◆ Task input

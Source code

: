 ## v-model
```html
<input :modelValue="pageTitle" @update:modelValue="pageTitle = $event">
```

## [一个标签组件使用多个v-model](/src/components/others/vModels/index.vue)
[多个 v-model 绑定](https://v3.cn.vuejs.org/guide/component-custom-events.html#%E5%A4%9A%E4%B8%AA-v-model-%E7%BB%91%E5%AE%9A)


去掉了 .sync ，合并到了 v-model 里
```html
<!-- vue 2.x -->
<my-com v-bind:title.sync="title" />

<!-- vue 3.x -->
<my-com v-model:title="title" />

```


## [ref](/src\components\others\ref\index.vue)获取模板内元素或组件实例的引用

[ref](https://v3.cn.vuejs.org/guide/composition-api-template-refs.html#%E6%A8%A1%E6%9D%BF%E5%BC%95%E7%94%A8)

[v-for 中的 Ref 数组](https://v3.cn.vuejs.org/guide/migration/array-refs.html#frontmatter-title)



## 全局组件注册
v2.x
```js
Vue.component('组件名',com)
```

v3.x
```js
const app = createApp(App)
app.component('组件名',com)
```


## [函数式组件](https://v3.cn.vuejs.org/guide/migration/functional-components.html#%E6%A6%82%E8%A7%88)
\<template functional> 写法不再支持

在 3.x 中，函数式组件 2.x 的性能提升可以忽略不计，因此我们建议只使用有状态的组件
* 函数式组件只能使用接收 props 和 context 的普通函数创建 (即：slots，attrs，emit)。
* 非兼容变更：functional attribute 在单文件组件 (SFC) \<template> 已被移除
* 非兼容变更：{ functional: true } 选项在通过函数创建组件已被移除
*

---

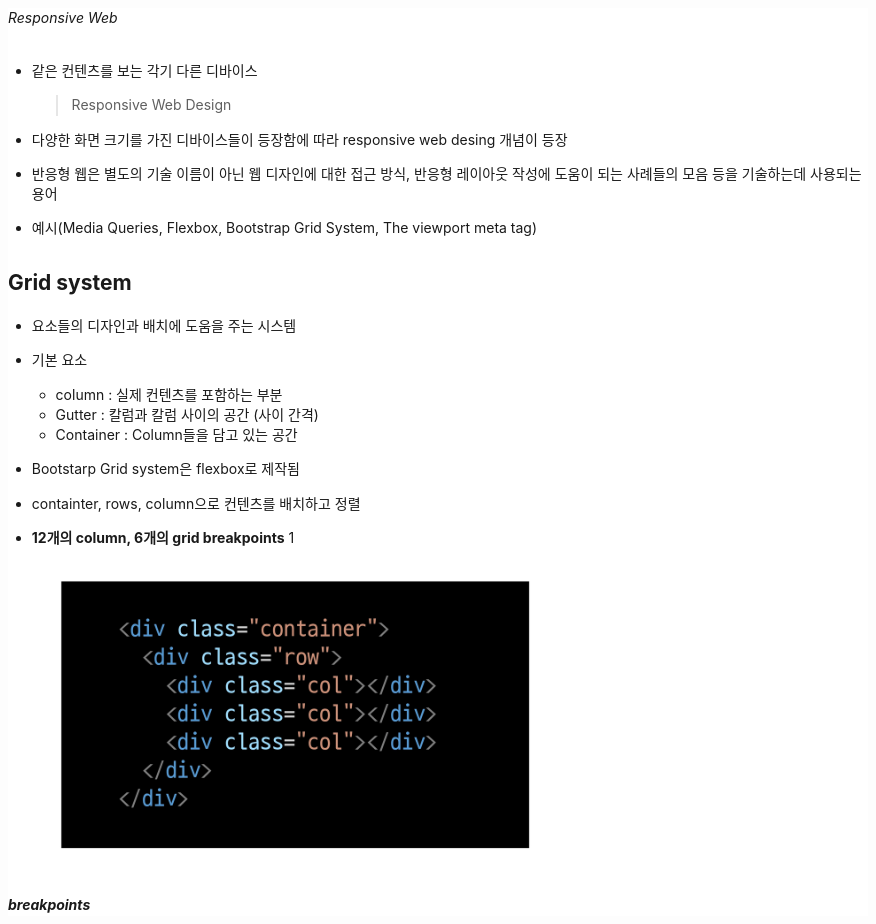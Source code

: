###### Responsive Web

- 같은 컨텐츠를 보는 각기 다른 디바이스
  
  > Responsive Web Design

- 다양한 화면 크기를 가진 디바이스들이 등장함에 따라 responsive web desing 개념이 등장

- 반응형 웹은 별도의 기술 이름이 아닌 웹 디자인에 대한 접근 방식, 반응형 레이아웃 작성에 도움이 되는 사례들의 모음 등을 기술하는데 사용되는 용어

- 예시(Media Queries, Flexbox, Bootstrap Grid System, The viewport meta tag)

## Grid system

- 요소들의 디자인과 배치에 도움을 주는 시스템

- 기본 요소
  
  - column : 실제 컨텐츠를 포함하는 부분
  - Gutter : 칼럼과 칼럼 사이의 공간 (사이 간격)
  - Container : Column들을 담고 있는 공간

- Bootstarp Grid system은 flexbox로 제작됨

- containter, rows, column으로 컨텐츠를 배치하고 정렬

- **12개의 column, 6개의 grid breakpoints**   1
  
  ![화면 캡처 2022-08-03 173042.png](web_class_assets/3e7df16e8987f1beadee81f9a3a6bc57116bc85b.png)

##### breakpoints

◆ What this task involves
The answer is the run of lines above from the line containing "[v-for 中的 Ref" through the line containing "context 的普通函数创建 (即：slots，attrs，emit)。", copied exactly and alone.

◆ Finished exercise
[v-for 中的 Ref 数组](https://v3.cn.vuejs.org/guide/migration/array-refs.html#frontmatter-title)



## 全局组件注册
v2.x
```js
Vue.component('组件名',com)
```

v3.x
```js
const app = createApp(App)
app.component('组件名',com)
```


## [函数式组件](https://v3.cn.vuejs.org/guide/migration/functional-components.html#%E6%A6%82%E8%A7%88)
\<template functional> 写法不再支持

在 3.x 中，函数式组件 2.x 的性能提升可以忽略不计，因此我们建议只使用有状态的组件
* 函数式组件只能使用接收 props 和 context 的普通函数创建 (即：slots，attrs，emit)。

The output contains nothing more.